*** Information provided ***
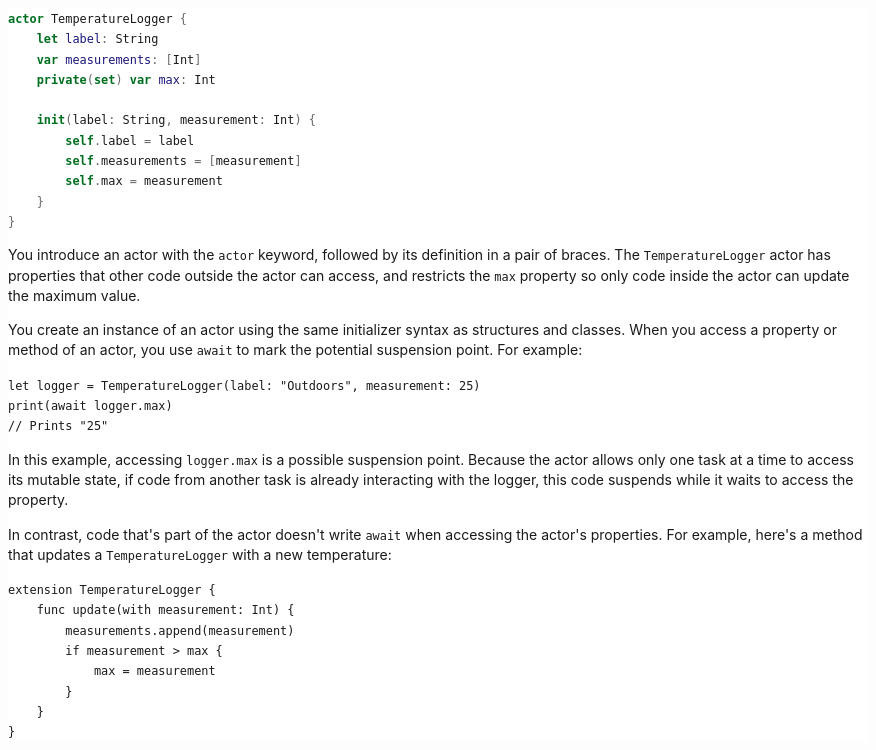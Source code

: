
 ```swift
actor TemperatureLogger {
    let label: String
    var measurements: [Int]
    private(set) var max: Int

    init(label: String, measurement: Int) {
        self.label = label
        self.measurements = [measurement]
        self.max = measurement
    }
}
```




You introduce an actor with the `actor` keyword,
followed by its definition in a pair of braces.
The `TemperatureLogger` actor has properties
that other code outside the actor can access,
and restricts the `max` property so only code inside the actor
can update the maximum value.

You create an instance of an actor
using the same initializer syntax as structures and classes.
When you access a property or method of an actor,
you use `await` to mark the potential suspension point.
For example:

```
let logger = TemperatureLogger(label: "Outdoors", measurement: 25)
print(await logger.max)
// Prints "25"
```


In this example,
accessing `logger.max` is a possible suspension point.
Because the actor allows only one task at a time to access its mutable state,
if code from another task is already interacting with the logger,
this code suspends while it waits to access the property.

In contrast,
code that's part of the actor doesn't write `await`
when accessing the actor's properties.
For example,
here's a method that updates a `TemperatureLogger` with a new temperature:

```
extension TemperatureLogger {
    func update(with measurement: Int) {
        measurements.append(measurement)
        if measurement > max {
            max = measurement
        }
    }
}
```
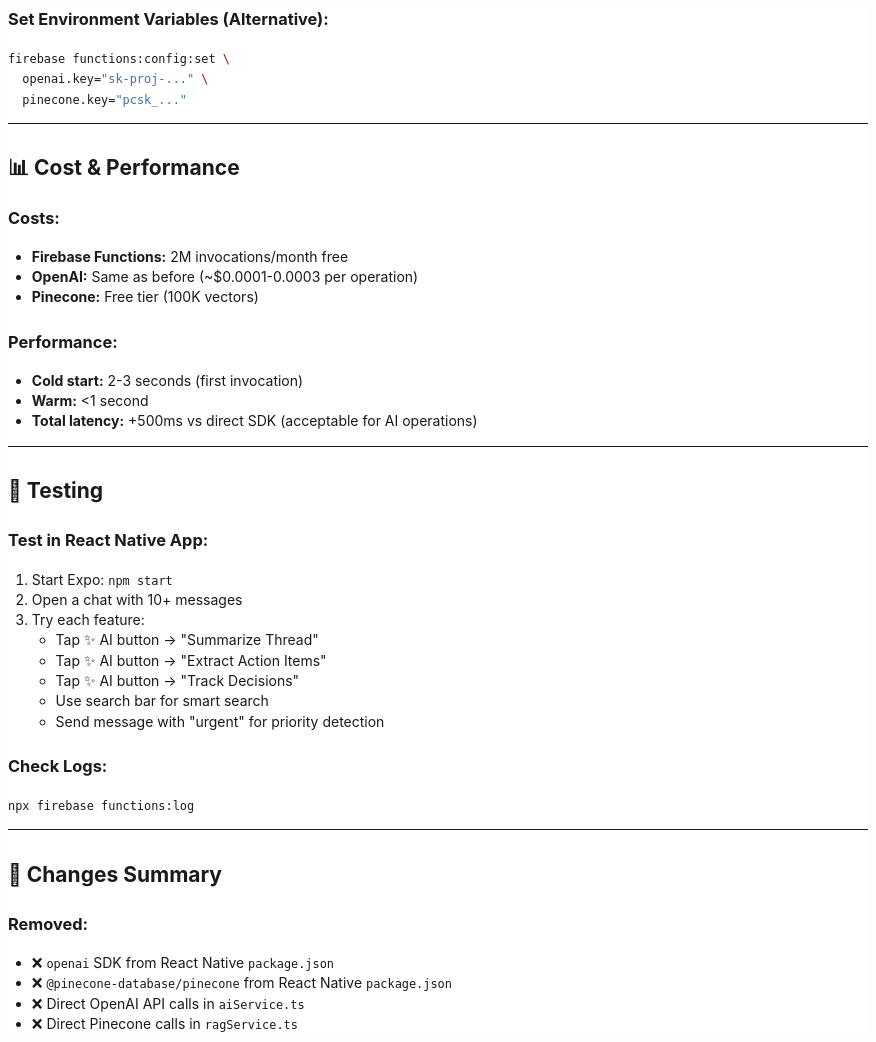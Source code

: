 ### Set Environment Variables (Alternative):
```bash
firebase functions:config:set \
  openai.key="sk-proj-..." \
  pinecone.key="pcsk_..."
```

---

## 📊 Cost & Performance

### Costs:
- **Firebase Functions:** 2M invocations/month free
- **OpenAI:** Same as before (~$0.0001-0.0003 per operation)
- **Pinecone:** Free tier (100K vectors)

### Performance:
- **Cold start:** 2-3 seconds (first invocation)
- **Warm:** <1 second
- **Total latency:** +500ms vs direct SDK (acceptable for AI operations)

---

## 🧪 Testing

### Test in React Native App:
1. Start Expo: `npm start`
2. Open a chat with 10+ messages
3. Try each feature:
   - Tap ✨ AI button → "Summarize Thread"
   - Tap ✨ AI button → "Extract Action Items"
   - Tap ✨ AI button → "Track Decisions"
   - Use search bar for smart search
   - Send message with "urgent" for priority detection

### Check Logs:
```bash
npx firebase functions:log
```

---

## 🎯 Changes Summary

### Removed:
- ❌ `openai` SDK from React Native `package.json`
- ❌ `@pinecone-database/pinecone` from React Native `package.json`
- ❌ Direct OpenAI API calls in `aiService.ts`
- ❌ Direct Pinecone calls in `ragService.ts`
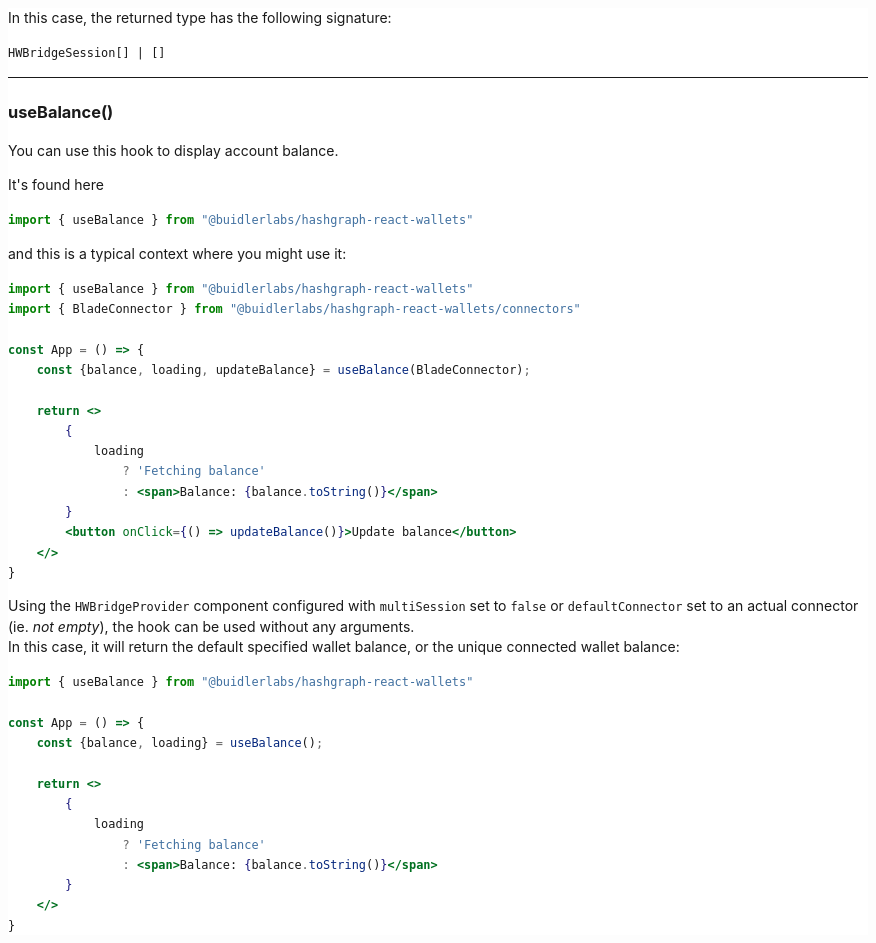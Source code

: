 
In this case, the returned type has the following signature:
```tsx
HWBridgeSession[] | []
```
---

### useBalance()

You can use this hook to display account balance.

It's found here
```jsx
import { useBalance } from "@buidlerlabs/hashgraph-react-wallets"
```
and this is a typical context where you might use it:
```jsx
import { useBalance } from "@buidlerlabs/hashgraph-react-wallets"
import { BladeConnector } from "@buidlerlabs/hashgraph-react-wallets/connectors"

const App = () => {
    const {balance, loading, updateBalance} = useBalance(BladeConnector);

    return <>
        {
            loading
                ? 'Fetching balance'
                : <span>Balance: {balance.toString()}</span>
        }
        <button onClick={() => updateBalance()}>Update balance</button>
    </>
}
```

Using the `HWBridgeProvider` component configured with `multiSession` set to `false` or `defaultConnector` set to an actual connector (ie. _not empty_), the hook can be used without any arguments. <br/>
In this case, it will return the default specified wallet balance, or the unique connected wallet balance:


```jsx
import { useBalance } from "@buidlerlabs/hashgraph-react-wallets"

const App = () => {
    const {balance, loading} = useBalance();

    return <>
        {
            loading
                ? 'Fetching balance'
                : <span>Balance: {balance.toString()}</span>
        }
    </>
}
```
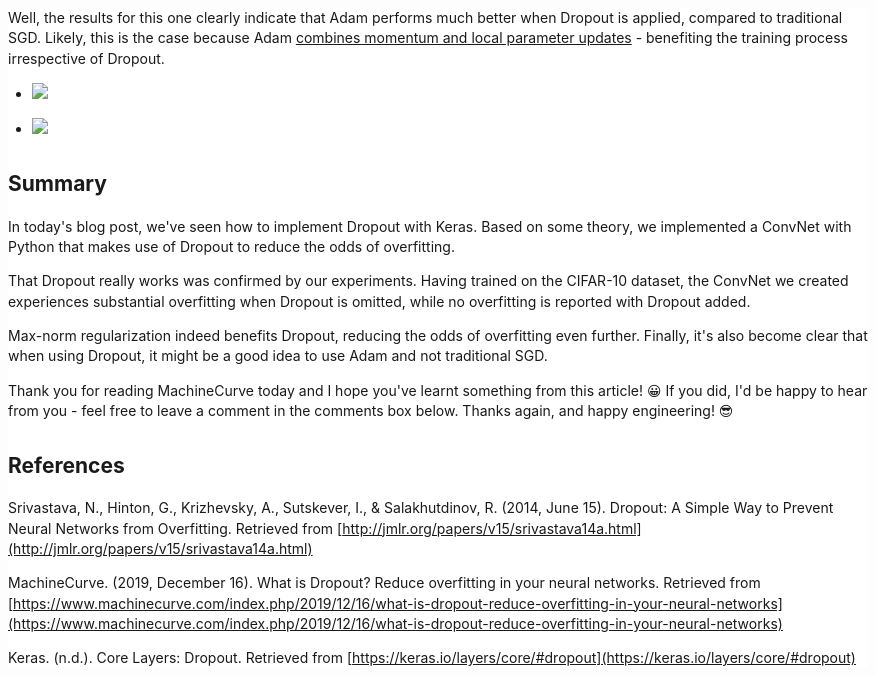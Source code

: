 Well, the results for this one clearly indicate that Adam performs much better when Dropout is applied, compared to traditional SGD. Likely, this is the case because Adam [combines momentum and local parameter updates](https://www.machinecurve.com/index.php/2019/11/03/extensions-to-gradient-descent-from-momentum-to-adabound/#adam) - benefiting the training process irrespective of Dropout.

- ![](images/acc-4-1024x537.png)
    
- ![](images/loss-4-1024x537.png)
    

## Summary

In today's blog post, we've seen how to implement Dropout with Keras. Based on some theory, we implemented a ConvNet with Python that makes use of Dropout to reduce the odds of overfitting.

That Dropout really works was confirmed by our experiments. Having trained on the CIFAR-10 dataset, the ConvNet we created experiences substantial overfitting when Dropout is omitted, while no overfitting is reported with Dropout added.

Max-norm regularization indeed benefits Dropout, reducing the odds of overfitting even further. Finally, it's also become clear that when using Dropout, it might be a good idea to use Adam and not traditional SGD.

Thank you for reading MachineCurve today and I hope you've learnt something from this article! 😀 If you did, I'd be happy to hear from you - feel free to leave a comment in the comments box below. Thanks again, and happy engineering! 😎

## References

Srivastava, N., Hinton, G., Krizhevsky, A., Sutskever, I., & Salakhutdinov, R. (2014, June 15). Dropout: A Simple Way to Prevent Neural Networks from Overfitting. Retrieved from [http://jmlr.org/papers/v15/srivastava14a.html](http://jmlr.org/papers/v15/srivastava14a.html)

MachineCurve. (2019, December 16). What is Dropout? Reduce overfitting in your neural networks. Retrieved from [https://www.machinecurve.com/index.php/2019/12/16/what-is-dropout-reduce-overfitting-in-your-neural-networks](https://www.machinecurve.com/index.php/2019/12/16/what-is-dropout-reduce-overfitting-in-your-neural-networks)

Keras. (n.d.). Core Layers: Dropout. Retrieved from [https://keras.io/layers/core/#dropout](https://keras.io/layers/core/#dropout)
*** End of Information provided ***
# [What you should do]
Return a copy of every line in the records that includes the string "today".

# [Written solution]
In today's blog post, we've seen how to implement Dropout with Keras. Based on some theory, we implemented a ConvNet with Python that makes use of Dropout to reduce the odds of overfitting.
Thank you for reading MachineCurve today and I hope you've learnt something from this article! 😀 If you did, I'd be happy to hear from you - feel free to leave a comment in the comments box below. Thanks again, and happy engineering! 😎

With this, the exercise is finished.